Take the line that contains "time of the" and every line after it in the material below, and quote them exactly.

[DATA SUPPLIED Boundary: Start]

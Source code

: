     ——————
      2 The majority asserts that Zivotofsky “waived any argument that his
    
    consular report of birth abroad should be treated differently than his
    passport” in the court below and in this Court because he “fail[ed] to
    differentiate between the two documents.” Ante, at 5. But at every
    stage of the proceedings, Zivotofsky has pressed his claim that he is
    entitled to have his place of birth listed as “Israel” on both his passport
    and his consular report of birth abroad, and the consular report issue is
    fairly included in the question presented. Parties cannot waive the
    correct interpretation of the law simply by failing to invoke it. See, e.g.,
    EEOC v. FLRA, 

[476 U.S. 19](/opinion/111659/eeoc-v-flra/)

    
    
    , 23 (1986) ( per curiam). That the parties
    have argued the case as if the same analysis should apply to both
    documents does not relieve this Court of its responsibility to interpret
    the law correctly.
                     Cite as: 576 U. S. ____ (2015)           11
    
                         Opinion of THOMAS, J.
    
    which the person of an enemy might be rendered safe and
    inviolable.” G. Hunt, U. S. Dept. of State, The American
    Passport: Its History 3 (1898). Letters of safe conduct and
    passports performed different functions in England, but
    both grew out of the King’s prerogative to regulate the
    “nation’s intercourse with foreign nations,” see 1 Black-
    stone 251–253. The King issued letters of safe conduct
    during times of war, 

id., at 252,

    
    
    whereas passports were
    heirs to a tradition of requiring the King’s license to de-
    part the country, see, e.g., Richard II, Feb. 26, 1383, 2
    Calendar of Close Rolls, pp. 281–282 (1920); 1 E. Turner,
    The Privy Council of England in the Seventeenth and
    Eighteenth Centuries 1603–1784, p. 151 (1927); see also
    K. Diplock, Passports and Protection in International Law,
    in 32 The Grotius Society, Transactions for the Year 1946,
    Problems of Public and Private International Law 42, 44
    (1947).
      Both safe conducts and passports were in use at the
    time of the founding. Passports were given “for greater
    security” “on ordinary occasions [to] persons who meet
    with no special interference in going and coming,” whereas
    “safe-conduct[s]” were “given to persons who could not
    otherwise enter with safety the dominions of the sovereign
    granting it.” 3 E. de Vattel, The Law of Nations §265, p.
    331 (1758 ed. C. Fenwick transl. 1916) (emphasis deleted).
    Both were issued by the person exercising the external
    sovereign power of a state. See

[DATA SUPPLIED Boundary: End]

=== RESPONSE AREA ===
    time of the founding. Passports were given “for greater
    security” “on ordinary occasions [to] persons who meet
    with no special interference in going and coming,” whereas
    “safe-conduct[s]” were “given to persons who could not
    otherwise enter with safety the dominions of the sovereign
    granting it.” 3 E. de Vattel, The Law of Nations §265, p.
    331 (1758 ed. C. Fenwick transl. 1916) (emphasis deleted).
    Both were issued by the person exercising the external
    sovereign power of a state. See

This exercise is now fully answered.